**What the exercise asks:** For every line that contains the string "girls", pull that line out of the material below.
□ □ □ □
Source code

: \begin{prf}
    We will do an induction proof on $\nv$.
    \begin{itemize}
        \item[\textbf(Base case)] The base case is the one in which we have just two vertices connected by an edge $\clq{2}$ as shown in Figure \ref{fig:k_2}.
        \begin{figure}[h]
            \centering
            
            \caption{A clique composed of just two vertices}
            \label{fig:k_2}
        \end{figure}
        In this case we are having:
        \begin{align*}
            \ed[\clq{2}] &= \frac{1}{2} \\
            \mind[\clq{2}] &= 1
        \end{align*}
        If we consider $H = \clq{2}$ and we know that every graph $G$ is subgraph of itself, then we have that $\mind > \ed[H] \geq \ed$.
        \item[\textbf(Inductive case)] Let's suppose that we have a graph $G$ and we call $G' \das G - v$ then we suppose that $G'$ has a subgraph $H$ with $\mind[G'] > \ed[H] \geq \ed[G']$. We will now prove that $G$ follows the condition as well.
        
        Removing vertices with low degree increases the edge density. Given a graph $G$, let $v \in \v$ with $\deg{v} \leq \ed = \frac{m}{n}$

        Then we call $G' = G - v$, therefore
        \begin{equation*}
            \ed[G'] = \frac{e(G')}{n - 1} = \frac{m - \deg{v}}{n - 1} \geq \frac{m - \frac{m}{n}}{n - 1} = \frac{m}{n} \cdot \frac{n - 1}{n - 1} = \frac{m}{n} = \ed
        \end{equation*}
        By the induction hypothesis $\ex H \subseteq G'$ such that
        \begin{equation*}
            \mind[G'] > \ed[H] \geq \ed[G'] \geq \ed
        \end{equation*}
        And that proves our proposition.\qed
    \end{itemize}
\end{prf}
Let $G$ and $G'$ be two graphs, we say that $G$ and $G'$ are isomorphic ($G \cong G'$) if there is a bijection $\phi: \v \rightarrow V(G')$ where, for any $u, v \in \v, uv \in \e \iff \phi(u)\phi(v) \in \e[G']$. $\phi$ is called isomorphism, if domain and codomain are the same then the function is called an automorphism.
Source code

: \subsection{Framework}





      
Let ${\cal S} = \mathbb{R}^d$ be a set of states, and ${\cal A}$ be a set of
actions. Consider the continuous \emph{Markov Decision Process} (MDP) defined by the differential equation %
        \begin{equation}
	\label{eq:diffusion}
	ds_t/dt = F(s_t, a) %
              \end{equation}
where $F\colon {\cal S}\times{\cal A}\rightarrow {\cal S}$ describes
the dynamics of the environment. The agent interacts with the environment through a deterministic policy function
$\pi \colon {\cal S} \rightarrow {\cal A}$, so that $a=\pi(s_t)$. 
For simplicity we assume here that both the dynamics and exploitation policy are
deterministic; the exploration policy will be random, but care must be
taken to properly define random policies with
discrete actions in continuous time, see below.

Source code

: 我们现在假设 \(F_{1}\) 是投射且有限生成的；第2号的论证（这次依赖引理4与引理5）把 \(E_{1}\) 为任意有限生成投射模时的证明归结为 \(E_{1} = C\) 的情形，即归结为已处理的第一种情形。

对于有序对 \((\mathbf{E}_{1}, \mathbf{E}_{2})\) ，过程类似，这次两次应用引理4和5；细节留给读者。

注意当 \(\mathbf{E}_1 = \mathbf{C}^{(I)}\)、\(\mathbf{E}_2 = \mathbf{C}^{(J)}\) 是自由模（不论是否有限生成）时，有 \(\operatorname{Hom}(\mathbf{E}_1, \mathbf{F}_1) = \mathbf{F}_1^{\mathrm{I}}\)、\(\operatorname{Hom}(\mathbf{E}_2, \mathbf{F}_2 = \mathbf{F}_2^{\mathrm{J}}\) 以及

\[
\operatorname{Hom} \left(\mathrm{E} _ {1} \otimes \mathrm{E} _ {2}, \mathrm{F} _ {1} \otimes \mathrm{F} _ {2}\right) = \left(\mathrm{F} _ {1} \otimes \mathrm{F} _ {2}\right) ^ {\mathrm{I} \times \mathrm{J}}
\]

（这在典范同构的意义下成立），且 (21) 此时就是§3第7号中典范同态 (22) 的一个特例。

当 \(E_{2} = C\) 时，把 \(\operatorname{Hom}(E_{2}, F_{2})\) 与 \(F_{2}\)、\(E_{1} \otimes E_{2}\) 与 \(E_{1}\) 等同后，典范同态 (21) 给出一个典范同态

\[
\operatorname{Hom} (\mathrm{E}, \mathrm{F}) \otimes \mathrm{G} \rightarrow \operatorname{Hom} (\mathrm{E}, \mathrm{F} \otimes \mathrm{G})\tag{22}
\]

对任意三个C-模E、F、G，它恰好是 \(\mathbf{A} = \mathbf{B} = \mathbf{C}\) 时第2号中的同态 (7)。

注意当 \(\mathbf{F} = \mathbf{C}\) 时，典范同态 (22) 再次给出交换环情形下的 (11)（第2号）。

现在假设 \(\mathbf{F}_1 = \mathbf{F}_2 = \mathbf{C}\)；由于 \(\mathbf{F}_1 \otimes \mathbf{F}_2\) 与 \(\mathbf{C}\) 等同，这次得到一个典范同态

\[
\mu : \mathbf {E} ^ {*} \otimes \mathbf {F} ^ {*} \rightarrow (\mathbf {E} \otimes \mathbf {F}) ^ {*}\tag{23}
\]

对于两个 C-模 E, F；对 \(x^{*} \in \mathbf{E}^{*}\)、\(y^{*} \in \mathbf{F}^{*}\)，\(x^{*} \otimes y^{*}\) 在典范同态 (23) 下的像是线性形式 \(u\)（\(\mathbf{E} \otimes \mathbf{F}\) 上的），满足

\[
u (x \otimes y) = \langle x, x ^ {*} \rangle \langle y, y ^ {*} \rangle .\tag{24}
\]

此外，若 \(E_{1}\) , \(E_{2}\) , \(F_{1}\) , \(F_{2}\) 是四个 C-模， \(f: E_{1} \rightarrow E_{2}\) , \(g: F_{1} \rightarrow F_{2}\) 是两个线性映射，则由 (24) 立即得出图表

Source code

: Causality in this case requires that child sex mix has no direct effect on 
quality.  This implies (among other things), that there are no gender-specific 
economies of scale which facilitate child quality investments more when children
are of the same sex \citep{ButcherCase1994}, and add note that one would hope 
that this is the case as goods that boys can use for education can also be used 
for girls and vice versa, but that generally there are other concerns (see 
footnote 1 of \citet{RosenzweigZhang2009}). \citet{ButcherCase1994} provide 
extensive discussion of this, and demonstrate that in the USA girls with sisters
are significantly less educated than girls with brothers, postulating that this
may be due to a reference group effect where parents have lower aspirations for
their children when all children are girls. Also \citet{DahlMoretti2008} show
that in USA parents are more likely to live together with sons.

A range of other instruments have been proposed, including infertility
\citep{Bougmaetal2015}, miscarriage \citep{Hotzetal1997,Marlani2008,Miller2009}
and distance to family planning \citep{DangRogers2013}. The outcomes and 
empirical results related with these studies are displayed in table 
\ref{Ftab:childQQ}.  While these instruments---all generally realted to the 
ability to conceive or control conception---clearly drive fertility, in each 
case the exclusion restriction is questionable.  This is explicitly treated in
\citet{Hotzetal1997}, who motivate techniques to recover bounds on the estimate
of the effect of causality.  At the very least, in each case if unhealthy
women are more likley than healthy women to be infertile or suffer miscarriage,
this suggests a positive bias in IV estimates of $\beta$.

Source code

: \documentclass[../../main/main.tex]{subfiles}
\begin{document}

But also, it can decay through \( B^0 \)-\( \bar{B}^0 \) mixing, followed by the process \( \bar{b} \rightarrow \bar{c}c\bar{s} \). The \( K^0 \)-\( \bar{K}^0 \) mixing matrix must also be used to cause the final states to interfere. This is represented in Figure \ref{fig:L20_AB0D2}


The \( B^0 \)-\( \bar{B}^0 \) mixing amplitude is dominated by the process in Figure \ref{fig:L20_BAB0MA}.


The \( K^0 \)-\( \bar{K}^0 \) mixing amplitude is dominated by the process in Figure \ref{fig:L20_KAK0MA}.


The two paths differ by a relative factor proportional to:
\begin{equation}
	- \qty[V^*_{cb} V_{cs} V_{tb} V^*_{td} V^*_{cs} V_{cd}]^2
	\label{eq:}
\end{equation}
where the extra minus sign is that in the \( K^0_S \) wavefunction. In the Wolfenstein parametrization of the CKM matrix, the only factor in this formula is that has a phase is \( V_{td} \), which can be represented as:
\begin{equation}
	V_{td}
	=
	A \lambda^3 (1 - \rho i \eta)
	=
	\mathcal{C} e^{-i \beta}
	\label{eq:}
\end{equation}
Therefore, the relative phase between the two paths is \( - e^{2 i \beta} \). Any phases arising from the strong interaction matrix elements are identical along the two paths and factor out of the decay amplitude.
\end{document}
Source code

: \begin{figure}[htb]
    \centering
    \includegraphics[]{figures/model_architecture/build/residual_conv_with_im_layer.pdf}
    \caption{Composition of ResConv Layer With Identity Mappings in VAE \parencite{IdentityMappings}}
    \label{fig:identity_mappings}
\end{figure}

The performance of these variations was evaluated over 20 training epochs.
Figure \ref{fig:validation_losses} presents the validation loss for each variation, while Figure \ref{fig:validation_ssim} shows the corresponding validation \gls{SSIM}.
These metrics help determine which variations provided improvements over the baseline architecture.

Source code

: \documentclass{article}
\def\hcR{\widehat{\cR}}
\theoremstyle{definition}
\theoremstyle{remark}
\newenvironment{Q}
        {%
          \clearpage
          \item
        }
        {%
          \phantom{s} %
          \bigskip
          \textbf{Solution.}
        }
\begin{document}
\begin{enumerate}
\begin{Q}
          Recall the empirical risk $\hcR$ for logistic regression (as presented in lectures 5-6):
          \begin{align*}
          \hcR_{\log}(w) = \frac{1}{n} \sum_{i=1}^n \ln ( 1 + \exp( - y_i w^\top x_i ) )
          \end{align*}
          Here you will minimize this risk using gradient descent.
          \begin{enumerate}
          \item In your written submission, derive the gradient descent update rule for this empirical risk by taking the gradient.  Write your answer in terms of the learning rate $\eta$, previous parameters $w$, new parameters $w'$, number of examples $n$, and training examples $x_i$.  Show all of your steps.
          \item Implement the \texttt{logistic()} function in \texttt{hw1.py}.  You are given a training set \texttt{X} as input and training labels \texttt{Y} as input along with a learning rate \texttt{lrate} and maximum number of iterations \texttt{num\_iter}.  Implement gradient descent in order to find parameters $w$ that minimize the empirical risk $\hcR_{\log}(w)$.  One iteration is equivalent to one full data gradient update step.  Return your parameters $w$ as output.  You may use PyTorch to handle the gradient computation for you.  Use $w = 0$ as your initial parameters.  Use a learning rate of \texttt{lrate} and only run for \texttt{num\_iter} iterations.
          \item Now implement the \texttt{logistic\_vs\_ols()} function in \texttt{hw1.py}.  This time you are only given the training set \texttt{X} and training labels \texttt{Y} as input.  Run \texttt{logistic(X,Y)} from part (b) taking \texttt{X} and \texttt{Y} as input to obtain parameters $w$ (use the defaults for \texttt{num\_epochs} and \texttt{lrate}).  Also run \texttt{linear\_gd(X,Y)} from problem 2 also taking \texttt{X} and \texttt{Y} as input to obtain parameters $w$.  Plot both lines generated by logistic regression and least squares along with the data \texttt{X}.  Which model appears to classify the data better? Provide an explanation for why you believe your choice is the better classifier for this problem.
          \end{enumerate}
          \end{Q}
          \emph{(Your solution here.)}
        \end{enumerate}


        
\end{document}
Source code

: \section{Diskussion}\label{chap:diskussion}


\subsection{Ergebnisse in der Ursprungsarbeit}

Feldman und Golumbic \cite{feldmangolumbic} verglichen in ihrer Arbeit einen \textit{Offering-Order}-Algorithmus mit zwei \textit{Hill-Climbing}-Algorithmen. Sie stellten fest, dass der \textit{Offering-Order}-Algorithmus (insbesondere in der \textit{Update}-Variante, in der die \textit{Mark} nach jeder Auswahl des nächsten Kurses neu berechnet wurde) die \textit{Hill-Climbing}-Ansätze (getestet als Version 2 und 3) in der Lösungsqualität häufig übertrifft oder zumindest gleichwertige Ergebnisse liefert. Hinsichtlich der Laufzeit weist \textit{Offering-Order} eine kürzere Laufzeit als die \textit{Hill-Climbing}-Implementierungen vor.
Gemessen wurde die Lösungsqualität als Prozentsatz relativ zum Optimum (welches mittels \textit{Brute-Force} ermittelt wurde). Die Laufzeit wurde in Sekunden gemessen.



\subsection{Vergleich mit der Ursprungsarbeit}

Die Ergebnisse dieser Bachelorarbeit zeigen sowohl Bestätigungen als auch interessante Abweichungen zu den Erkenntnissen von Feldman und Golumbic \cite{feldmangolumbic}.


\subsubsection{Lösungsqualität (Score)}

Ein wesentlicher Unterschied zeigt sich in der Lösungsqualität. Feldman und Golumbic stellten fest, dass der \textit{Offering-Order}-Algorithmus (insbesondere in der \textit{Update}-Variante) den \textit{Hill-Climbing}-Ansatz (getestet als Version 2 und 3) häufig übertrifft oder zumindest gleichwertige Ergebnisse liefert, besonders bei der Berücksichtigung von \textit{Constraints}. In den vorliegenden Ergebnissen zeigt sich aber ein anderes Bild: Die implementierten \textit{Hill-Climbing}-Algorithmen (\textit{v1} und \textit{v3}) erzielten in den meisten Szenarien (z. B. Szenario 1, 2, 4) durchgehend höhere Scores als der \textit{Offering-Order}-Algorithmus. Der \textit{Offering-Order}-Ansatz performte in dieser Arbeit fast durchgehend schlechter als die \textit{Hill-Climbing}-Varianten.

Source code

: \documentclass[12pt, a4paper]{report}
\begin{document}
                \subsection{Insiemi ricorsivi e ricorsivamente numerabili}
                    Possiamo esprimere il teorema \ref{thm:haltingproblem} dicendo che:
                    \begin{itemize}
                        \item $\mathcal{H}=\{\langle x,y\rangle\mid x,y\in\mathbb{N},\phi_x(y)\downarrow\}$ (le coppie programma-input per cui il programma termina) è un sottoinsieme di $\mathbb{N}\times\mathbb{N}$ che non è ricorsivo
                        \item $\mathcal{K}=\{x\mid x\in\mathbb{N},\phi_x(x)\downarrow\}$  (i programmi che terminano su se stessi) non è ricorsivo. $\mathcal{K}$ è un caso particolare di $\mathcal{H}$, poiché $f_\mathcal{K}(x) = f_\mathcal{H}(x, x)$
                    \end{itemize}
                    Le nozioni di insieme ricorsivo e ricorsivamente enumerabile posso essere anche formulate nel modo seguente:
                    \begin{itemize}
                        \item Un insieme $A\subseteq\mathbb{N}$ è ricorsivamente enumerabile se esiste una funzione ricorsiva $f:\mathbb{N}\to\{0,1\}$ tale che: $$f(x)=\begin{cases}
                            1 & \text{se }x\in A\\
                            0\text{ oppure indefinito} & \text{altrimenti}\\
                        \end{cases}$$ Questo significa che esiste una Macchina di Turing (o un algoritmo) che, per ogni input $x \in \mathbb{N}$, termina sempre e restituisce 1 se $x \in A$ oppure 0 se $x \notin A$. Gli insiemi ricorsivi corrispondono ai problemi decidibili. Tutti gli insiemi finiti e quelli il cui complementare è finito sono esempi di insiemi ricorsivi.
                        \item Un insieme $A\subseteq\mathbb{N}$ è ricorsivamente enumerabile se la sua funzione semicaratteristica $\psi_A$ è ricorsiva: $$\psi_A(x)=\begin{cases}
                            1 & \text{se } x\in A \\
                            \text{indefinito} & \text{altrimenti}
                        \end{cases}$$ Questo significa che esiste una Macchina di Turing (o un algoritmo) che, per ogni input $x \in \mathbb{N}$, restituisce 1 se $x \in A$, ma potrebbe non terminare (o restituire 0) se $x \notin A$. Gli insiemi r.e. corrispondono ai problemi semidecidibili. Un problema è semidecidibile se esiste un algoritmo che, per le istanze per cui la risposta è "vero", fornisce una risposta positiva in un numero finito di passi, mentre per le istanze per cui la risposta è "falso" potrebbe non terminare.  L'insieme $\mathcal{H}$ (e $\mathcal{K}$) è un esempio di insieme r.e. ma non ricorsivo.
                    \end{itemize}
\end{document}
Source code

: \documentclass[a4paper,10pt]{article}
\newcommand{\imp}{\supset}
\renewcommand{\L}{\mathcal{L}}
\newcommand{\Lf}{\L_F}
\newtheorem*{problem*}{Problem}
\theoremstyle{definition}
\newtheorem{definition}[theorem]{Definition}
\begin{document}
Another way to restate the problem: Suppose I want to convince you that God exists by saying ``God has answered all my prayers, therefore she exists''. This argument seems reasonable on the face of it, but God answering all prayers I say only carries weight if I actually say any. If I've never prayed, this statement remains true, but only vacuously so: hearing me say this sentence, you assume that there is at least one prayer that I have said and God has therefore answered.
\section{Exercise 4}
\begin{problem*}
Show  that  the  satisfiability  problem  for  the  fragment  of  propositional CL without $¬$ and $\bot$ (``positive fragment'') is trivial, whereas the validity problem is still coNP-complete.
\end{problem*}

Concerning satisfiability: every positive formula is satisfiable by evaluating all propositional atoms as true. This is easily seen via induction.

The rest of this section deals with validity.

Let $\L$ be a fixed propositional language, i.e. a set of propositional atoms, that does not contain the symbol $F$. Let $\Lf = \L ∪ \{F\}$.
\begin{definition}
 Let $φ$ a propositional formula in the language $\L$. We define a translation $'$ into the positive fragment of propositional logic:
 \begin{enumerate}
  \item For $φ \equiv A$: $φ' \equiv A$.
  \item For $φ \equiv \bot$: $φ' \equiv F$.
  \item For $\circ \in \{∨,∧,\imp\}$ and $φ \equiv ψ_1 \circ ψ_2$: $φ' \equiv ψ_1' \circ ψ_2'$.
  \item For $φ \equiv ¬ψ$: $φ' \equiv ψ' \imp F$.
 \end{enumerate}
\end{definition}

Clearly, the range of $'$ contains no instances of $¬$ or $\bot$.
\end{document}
□ □ □ □
**Solution to this task:**
for girls and vice versa, but that generally there are other concerns (see 
extensive discussion of this, and demonstrate that in the USA girls with sisters
are significantly less educated than girls with brothers, postulating that this
their children when all children are girls. Also \citet{DahlMoretti2008} show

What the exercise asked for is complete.